[Start of section]

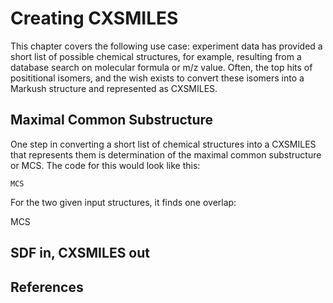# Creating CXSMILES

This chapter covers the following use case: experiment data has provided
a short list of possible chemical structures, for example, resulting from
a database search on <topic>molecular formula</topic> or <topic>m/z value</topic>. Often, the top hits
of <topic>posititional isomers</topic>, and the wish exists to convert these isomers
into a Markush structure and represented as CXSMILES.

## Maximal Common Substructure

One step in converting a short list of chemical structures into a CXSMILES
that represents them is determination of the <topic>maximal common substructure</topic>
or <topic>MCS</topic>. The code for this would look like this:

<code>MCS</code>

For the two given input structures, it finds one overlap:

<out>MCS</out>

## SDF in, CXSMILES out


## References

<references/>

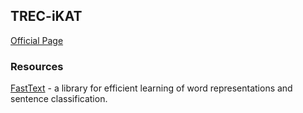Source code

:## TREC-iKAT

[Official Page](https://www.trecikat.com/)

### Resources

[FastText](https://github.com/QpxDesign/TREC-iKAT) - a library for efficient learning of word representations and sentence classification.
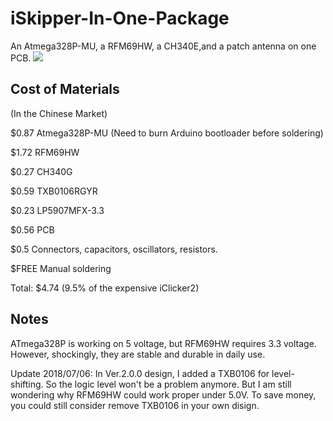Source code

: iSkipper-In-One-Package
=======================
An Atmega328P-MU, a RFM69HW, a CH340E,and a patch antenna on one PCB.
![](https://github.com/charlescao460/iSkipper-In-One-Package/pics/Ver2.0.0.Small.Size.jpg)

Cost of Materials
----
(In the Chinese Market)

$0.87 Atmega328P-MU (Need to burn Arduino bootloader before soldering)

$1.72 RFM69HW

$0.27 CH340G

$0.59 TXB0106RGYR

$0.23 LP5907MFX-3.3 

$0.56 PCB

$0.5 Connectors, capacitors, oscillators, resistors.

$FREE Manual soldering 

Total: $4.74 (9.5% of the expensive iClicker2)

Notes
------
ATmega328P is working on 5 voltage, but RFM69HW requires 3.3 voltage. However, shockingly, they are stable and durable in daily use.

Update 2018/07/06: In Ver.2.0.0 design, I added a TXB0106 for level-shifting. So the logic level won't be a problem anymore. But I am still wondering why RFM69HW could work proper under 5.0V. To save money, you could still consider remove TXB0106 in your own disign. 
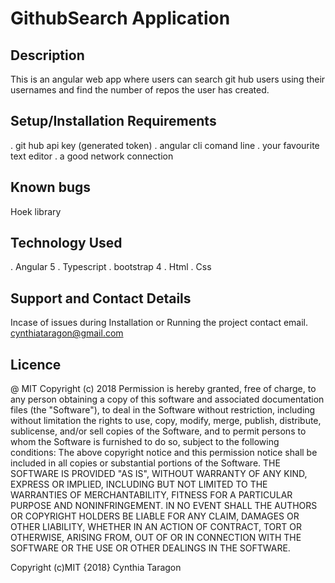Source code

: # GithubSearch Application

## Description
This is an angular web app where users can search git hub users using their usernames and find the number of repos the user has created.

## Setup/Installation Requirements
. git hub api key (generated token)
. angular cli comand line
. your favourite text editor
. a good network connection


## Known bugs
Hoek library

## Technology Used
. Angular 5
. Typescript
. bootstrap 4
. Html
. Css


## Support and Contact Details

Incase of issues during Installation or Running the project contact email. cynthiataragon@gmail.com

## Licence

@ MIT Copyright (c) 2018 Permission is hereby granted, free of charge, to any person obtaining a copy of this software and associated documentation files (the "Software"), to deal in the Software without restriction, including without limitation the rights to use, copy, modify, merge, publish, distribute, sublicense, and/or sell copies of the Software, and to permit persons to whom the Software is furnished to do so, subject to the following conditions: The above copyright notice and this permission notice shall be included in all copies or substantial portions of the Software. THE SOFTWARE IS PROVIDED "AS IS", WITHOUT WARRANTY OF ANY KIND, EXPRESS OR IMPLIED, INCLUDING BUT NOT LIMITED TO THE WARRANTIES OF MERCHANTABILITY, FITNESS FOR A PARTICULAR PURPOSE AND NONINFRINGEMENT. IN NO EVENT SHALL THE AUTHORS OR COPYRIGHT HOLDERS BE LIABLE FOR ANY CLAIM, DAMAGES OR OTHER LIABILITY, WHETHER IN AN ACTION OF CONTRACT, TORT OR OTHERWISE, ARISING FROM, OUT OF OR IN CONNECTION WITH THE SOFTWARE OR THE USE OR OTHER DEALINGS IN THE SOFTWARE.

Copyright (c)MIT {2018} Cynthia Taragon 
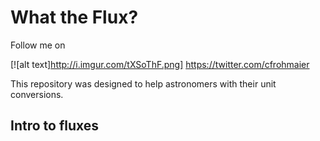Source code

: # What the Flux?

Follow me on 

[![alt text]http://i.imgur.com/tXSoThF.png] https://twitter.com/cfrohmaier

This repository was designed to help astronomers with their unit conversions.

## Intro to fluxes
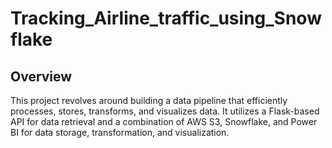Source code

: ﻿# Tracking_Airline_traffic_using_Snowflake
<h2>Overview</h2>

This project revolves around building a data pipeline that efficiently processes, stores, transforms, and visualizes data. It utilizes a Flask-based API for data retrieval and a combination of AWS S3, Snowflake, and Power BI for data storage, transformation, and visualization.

[End of section]

● REQUIREMENT
What is needed is an exact output of the records above, with every picture left out.

● WRITTEN ANSWER
# Creating CXSMILES

This chapter covers the following use case: experiment data has provided
a short list of possible chemical structures, for example, resulting from
a database search on <topic>molecular formula</topic> or <topic>m/z value</topic>. Often, the top hits
of <topic>posititional isomers</topic>, and the wish exists to convert these isomers
into a Markush structure and represented as CXSMILES.

## Maximal Common Substructure

One step in converting a short list of chemical structures into a CXSMILES
that represents them is determination of the <topic>maximal common substructure</topic>
or <topic>MCS</topic>. The code for this would look like this:

<code>MCS</code>

For the two given input structures, it finds one overlap:

<out>MCS</out>

## SDF in, CXSMILES out


## References

<references/>

Source code

:## TREC-iKAT

[Official Page](https://www.trecikat.com/)

### Resources

[FastText](https://github.com/QpxDesign/TREC-iKAT) - a library for efficient learning of word representations and sentence classification.
Source code

: iSkipper-In-One-Package
=======================
An Atmega328P-MU, a RFM69HW, a CH340E,and a patch antenna on one PCB.
![](https://github.com/charlescao460/iSkipper-In-One-Package/pics/Ver2.0.0.Small.Size.jpg)

Cost of Materials
----
(In the Chinese Market)

$0.87 Atmega328P-MU (Need to burn Arduino bootloader before soldering)

$1.72 RFM69HW

$0.27 CH340G

$0.59 TXB0106RGYR

$0.23 LP5907MFX-3.3 

$0.56 PCB

$0.5 Connectors, capacitors, oscillators, resistors.

$FREE Manual soldering 

Total: $4.74 (9.5% of the expensive iClicker2)

Notes
------
ATmega328P is working on 5 voltage, but RFM69HW requires 3.3 voltage. However, shockingly, they are stable and durable in daily use.

Update 2018/07/06: In Ver.2.0.0 design, I added a TXB0106 for level-shifting. So the logic level won't be a problem anymore. But I am still wondering why RFM69HW could work proper under 5.0V. To save money, you could still consider remove TXB0106 in your own disign. 
Source code

: # GithubSearch Application

## Description
This is an angular web app where users can search git hub users using their usernames and find the number of repos the user has created.

## Setup/Installation Requirements
. git hub api key (generated token)
. angular cli comand line
. your favourite text editor
. a good network connection


## Known bugs
Hoek library

## Technology Used
. Angular 5
. Typescript
. bootstrap 4
. Html
. Css


## Support and Contact Details

Incase of issues during Installation or Running the project contact email. cynthiataragon@gmail.com

## Licence

@ MIT Copyright (c) 2018 Permission is hereby granted, free of charge, to any person obtaining a copy of this software and associated documentation files (the "Software"), to deal in the Software without restriction, including without limitation the rights to use, copy, modify, merge, publish, distribute, sublicense, and/or sell copies of the Software, and to permit persons to whom the Software is furnished to do so, subject to the following conditions: The above copyright notice and this permission notice shall be included in all copies or substantial portions of the Software. THE SOFTWARE IS PROVIDED "AS IS", WITHOUT WARRANTY OF ANY KIND, EXPRESS OR IMPLIED, INCLUDING BUT NOT LIMITED TO THE WARRANTIES OF MERCHANTABILITY, FITNESS FOR A PARTICULAR PURPOSE AND NONINFRINGEMENT. IN NO EVENT SHALL THE AUTHORS OR COPYRIGHT HOLDERS BE LIABLE FOR ANY CLAIM, DAMAGES OR OTHER LIABILITY, WHETHER IN AN ACTION OF CONTRACT, TORT OR OTHERWISE, ARISING FROM, OUT OF OR IN CONNECTION WITH THE SOFTWARE OR THE USE OR OTHER DEALINGS IN THE SOFTWARE.

Copyright (c)MIT {2018} Cynthia Taragon 
Source code

: # What the Flux?

Follow me on 

[![alt text]http://i.imgur.com/tXSoThF.png] https://twitter.com/cfrohmaier

This repository was designed to help astronomers with their unit conversions.

## Intro to fluxes
Source code

: ﻿# Tracking_Airline_traffic_using_Snowflake
<h2>Overview</h2>

This project revolves around building a data pipeline that efficiently processes, stores, transforms, and visualizes data. It utilizes a Flask-based API for data retrieval and a combination of AWS S3, Snowflake, and Power BI for data storage, transformation, and visualization.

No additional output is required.